Nama Neka menurut dia diambil nama Bhineka. ”Ayah saya beri nama Bhineka, jadi dipanggil Neka,” katanya yang sebenarnya bernama Rasma Andapa. Bisa jadi alasan diberi nama itu karena tanggal kelahirannya 1 Juni 1973. Tanggal itu merupakan hari lahir Pancasila dengan semboyan Bhineka Tunggal Ika.
Kehidupan Neka sekarang jauh berbeda dengan yang dulu. Usahanya membuat abon ikan laris manis, bahkan bisa dikatakan cukup sukses. Ini bisa dilihat dari kondisi rumahnya yang sekarang sudah permanen. Dinding beton dan berlantai tegel warna hijau di ruang tamu dan teras.
Saat dikunjungi Juni lalu di ruang tengah dan dapur masih berlantai semen. Lantai itu juga akan dilapisi tegel. Sebab di sudut ruangan terdapat beberapa dos tegel. ”Rumah ini dibangun dari hasil penjualan abon. Dulu rumah saya tidak begini, setelah ada pendampingan CSR dari Donggi Senoro, baru saya bisa bangun rumah dari hasil abon ikan,” katanya.

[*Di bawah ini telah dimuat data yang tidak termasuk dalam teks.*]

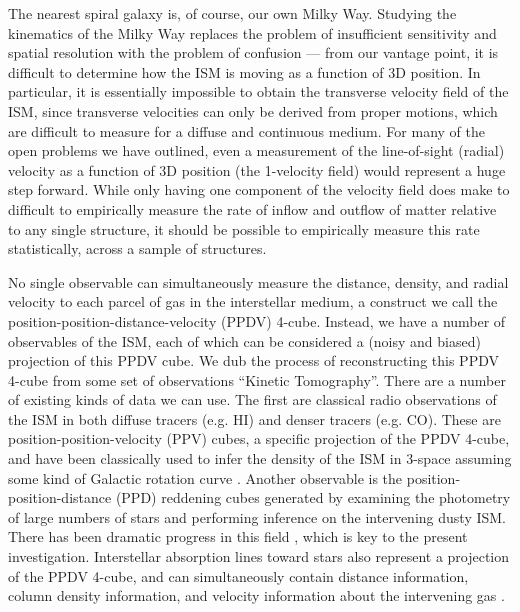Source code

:The nearest spiral galaxy is, of course, our own Milky Way. 
Studying the kinematics of the Milky Way replaces the problem of insufficient sensitivity and spatial resolution with the problem of confusion --- from our vantage point, it is difficult to determine how the ISM is moving as a function of 3D position.
In particular, it is essentially impossible to obtain the transverse velocity field of the ISM, since transverse velocities can only be derived from proper motions, which are difficult to measure for a diffuse and continuous medium.
For many of the open problems we have outlined, even a measurement of the line-of-sight (radial) velocity as a function of 3D position (the 1-velocity field) would represent a huge step forward. 
While only having one component of the velocity field does make to difficult to empirically measure the  rate of inflow and outflow of matter relative to any single structure, it should be possible to empirically measure this rate statistically, across a sample of structures. 

No single observable can simultaneously measure the distance, density, and radial velocity to each parcel of gas in the interstellar medium, a construct we call the position-position-distance-velocity (PPDV) 4-cube. Instead, we have a number of observables of the ISM, each of which can be considered a (noisy and biased) projection of this PPDV cube. We dub the process of reconstructing this PPDV 4-cube from some set of observations ``Kinetic Tomography''. There are a number of existing kinds of data we can use. The first are classical radio observations of the ISM in both diffuse tracers (e.g. HI) and denser tracers (e.g. CO). These are position-position-velocity (PPV) cubes, a specific projection of the PPDV 4-cube, and have been classically used to infer the density of the ISM in 3-space assuming some kind of Galactic rotation curve \citep[e.g.][ and references therein]{Levine_2006}. Another observable is the position-position-distance (PPD) reddening cubes generated by examining the photometry of large numbers of stars and performing inference on the intervening dusty ISM. There has been dramatic progress in this field \citep{Marshall_2006,Lallement_2014,Green_2015}, which is key to the present investigation. Interstellar absorption lines toward stars also represent a projection of the PPDV 4-cube, and can simultaneously contain distance information, column density information, and velocity information about the intervening gas \citep{Welsh10,Zasowski_2014,2015MmSAI..86..521Z}.

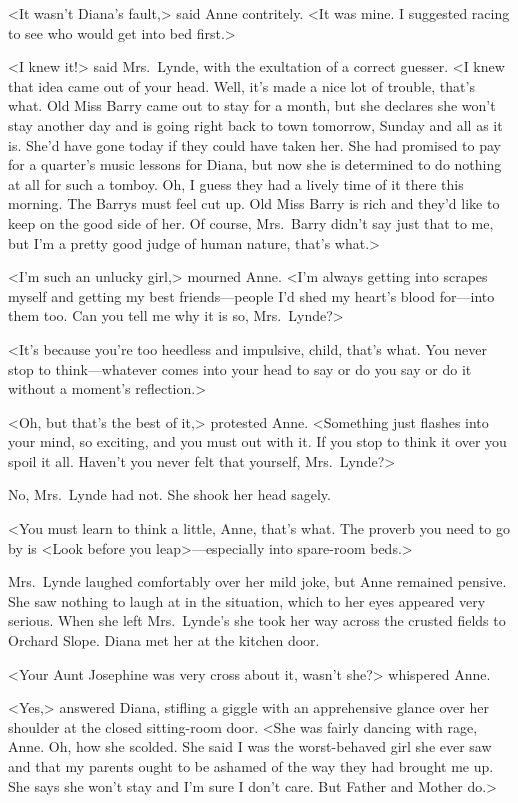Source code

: <It wasn't Diana's fault,> said Anne contritely. <It was mine. I suggested racing to see who would get into bed first.>

<I knew it!> said Mrs.~Lynde, with the exultation of a correct guesser. <I knew that idea came out of your head. Well, it's made a nice lot of trouble, that's what. Old Miss Barry came out to stay for a month, but she declares she won't stay another day and is going right back to town tomorrow, Sunday and all as it is. She'd have gone today if they could have taken her. She had promised to pay for a quarter's music lessons for Diana, but now she is determined to do nothing at all for such a tomboy. Oh, I guess they had a lively time of it there this morning. The Barrys must feel cut up. Old Miss Barry is rich and they'd like to keep on the good side of her. Of course, Mrs.~Barry didn't say just that to me, but I'm a pretty good judge of human nature, that's what.>

<I'm such an unlucky girl,> mourned Anne. <I'm always getting into scrapes myself and getting my best friends—people I'd shed my heart's blood for—into them too. Can you tell me why it is so, Mrs.~Lynde?>

<It's because you're too heedless and impulsive, child, that's what. You never stop to think—whatever comes into your head to say or do you say or do it without a moment's reflection.>

<Oh, but that's the best of it,> protested Anne. <Something just flashes into your mind, so exciting, and you must out with it. If you stop to think it over you spoil it all. Haven't you never felt that yourself, Mrs.~Lynde?>

No, Mrs.~Lynde had not. She shook her head sagely.

<You must learn to think a little, Anne, that's what. The proverb you need to go by is <Look before you leap>—especially into spare-room beds.>

Mrs.~Lynde laughed comfortably over her mild joke, but Anne remained pensive. She saw nothing to laugh at in the situation, which to her eyes appeared very serious. When she left Mrs.~Lynde's she took her way across the crusted fields to Orchard Slope. Diana met her at the kitchen door.

<Your Aunt Josephine was very cross about it, wasn't she?> whispered Anne.

<Yes,> answered Diana, stifling a giggle with an apprehensive glance over her shoulder at the closed sitting-room door. <She was fairly dancing with rage, Anne. Oh, how she scolded. She said I was the worst-behaved girl she ever saw and that my parents ought to be ashamed of the way they had brought me up. She says she won't stay and I'm sure I don't care. But Father and Mother do.>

Kisah Neka mengundang rasa penasaran wartawan. Dia dikerumuni para jurnalis lokal untuk menanyakan kisah suksesnya. Neka tak kuasa menahan air matanya ketika mengisahkan bagaimana usahanya dulu sebelum mendapat sentuhan pembinaan DSLNG.
Sebagai keluarga nelayan di Kintom, Neka awalnya berjualan ikan mentah. Dari Kintom dia berjualan sampai ke Luwuk, ibukota Kabupaten Banggai. Saat berjualan Neka membawa nasi bungkus atau burasa dan abon ikan yang dibuatnya sendiri. ”Abon dan burasa sebagai bekal. Kalau lapar saya makan itu,” kisahnya.

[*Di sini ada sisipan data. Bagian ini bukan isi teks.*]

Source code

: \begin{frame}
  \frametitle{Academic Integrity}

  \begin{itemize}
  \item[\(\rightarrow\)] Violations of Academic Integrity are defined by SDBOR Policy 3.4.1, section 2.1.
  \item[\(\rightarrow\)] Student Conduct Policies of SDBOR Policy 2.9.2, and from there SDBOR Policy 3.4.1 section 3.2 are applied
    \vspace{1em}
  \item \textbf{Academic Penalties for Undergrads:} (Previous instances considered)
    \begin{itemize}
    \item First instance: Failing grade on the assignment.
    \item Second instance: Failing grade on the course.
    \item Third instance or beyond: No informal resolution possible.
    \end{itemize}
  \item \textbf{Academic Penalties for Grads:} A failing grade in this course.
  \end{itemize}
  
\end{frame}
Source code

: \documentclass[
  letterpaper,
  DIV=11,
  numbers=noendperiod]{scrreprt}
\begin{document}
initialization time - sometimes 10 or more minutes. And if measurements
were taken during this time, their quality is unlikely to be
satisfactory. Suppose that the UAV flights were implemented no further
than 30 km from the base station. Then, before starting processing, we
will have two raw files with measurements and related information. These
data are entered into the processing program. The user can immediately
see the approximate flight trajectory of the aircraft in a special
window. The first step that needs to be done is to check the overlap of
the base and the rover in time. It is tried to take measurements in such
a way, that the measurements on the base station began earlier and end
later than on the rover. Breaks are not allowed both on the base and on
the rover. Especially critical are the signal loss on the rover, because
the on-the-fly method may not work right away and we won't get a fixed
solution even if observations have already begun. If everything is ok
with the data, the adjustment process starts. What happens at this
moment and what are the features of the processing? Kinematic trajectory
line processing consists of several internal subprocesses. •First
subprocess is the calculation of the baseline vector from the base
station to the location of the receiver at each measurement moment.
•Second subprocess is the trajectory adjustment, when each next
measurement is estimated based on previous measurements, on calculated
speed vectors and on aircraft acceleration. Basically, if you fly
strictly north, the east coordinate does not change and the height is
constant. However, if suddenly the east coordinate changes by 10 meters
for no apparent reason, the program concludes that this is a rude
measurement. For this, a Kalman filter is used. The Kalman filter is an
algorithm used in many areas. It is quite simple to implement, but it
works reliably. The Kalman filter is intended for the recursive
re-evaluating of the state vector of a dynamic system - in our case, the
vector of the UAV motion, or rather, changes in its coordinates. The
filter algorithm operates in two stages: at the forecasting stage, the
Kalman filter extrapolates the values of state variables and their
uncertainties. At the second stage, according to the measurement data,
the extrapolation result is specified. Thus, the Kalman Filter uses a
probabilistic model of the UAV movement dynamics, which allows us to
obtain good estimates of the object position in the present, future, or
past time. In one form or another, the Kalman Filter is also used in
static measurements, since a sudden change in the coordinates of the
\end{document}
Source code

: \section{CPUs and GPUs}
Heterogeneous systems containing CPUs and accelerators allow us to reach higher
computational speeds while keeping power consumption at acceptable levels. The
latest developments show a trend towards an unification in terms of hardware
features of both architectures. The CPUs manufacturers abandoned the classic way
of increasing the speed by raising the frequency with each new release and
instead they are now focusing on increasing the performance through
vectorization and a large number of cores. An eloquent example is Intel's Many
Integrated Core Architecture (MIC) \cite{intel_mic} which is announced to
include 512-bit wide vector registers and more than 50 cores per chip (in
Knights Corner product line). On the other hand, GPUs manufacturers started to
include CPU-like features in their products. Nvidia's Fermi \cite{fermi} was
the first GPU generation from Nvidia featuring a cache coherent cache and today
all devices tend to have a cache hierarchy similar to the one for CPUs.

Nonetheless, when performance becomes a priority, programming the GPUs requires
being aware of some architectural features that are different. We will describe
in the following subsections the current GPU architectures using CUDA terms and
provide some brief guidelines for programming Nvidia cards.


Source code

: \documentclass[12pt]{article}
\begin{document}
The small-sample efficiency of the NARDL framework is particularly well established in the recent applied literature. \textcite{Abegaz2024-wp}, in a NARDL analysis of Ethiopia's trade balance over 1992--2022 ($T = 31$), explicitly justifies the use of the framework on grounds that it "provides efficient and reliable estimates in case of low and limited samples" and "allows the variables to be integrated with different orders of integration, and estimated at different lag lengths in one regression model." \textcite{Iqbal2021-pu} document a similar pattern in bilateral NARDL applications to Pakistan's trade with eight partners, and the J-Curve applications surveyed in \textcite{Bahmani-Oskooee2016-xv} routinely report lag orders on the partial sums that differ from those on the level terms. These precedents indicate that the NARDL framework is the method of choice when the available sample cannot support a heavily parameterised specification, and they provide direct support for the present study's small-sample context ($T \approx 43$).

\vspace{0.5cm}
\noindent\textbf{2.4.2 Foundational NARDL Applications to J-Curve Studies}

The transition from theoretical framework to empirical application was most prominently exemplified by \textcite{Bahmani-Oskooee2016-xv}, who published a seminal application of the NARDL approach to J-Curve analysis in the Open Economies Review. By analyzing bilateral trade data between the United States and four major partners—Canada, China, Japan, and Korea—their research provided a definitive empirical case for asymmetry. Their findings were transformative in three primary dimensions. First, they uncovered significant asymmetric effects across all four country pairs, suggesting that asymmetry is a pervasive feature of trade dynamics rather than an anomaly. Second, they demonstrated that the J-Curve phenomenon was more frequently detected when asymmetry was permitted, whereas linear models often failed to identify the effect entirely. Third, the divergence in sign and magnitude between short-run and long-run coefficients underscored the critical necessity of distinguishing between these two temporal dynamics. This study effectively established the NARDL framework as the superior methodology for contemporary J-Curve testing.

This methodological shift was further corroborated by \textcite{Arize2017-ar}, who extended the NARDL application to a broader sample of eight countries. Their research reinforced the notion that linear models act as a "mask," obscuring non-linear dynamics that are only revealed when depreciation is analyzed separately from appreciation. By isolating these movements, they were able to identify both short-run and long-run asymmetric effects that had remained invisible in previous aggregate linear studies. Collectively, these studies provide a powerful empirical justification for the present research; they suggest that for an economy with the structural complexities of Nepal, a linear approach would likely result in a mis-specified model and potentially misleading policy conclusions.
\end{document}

Cukup lama berjualan ikan mentah, hingga suatu saat timbul idenya untuk membuat abon ikan. Apalagi di Kintom ikannya melimpah. ”Kalau banyak ikan tidak tahu mau dibuat apa, terpaksa ikan dibuang. Jadi percuma. Karena itu saya mencoba membuat abon ikan,” kata Neka.
Gayung bersambut. Suatu saat di tahun 2015 pegawai perusahaan DSLNG memesan abon ikan buatannya dalam jumlah yang banyak. Neka tak tahu kalau saat itu dimulailah pendampingan DSLNG melalui program CSR. Sejak adanya pendampingan usahanya perlahan mulai berkembang. Dari menggunakan kemasan plastik polos, kini kemasannya lebih menarik, memiliki gambar dan nama merek.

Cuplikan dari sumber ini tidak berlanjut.